Polymers are ubiquitous in our daily lives. Natural polymers such as the DNA, RNA, and proteins have played a major role in the evolution of life itself. Cellulose, hemicelluloses, starch (amylose), and other naturally occurring polymers have been studied thoroughly, modified for useful applications and have been the key components of industrial advancement. Familiar to many is the chronological transition of the belief of these substances as colloids to the concept of "polymers." The "Rise of the Macromolecular Hypothesis" was discussed by Flory [1]. Supporting the Staudinger school of thought were, among others, the X-ray diffraction studies of cellulose by Meyer and Mark [2, 3]. Cellulose is perhaps the first polymer for which oriented X-ray fiber diffraction was recorded [2]. Synthetic polymers have also entered the scene around that time, with the synthesis of polystyrene [4] in 1839.
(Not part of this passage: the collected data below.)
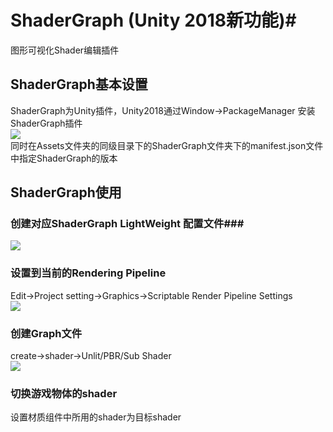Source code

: # ShaderGraph (Unity 2018新功能)#
图形可视化Shader编辑插件
## ShaderGraph基本设置 ##
ShaderGraph为Unity插件，Unity2018通过Window->PackageManager 安装 ShaderGraph插件    
![](https://i.imgur.com/3pUOxRp.png)      
同时在Assets文件夹的同级目录下的ShaderGraph文件夹下的manifest.json文件中指定ShaderGraph的版本    
## ShaderGraph使用 ##
### 创建对应ShaderGraph LightWeight 配置文件###
![](https://i.imgur.com/RjW0UpQ.png)       
### 设置到当前的Rendering Pipeline ###
Edit->Project setting->Graphics->Scriptable Render Pipeline Settings      
![](https://i.imgur.com/jXHMbJJ.png)             
### 创建Graph文件 ###
create->shader->Unlit/PBR/Sub Shader     
![](https://i.imgur.com/KNOK4tz.png)   
### 切换游戏物体的shader ###
设置材质组件中所用的shader为目标shader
According to the International Union of Pure and Applied Chemistry (IUPAC) nomenclature [5], the terms polymer and macromolecule do not mean the same thing. A polymer is a substance composed of macromolecules. All macromolecules are not polymers.

1.1 Polymer Tacticity

As a polymer (Figure 1.1) is built up of many small molecular monomer units, the dimer (diad), trimer (triad), tetramer (tetrad), pentamer (pentad), and hexamer refer to two, three, four, five, and six monomers, respectively, linked together. Longer sequences of up to about 50-mers are called "oligomers." However, it is not uncommon in the studies on self-assembly to call such short chains polymers. Although natural or biopolymers such as poly(nucleic acids) (e.g., DNA), proteins and polysaccharides are also long chain molecules, the commonplace notion is that a polymer refers to the synthetic variety. Of these, vinyl polymers such as polyethylene (PE) and polystyrene are popularly known as plastics. The simplest of polymers is PE, with just a sequence of (CH2) units (Figure 1.2). Polymerization of ethylene, vinyl fluoride, vinylidene fluoride, and tetrafluoroethylene lead to PE, poly(vinyl fluoride) (PVF), poly(vinylidene fluoride) (PVF2), and poly(tetrafluoroethylene), respectively. The latter is the well-known Teflon®.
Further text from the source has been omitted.